*** Opening of INFORMATION PROVIDED ***

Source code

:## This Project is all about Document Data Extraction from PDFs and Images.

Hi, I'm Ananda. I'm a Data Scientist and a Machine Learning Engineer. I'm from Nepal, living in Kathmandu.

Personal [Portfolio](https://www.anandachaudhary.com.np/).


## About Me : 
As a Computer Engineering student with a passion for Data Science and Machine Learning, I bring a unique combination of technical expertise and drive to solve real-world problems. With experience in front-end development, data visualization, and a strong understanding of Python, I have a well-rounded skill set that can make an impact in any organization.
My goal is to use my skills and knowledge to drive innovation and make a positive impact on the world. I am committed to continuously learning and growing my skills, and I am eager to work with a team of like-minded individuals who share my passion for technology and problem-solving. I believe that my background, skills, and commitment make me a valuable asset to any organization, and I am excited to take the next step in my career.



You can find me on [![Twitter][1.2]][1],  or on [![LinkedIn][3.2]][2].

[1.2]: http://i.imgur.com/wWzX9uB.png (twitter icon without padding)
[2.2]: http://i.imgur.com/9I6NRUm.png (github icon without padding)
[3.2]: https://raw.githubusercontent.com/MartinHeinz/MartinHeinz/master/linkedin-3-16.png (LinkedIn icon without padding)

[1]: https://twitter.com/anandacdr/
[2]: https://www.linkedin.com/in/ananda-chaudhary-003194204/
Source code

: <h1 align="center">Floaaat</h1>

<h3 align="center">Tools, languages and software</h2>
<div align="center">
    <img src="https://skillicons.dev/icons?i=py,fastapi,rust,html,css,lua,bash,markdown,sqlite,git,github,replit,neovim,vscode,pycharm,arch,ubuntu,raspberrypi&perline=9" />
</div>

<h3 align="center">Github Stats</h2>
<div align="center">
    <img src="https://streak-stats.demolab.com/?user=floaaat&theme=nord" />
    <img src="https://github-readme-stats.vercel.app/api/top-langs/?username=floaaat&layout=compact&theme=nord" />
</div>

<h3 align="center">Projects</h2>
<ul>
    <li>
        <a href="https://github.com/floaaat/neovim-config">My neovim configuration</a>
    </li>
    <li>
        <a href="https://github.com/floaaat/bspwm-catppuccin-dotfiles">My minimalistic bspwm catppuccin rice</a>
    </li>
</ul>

*** Close of INFORMATION PROVIDED ***

▸ TASK PROMPT: A complete answer lists each line of the data that holds the word "nord".

▸ THE ANSWER:
    <img src="https://streak-stats.demolab.com/?user=floaaat&theme=nord" />
    <img src="https://github-readme-stats.vercel.app/api/top-langs/?username=floaaat&layout=compact&theme=nord" />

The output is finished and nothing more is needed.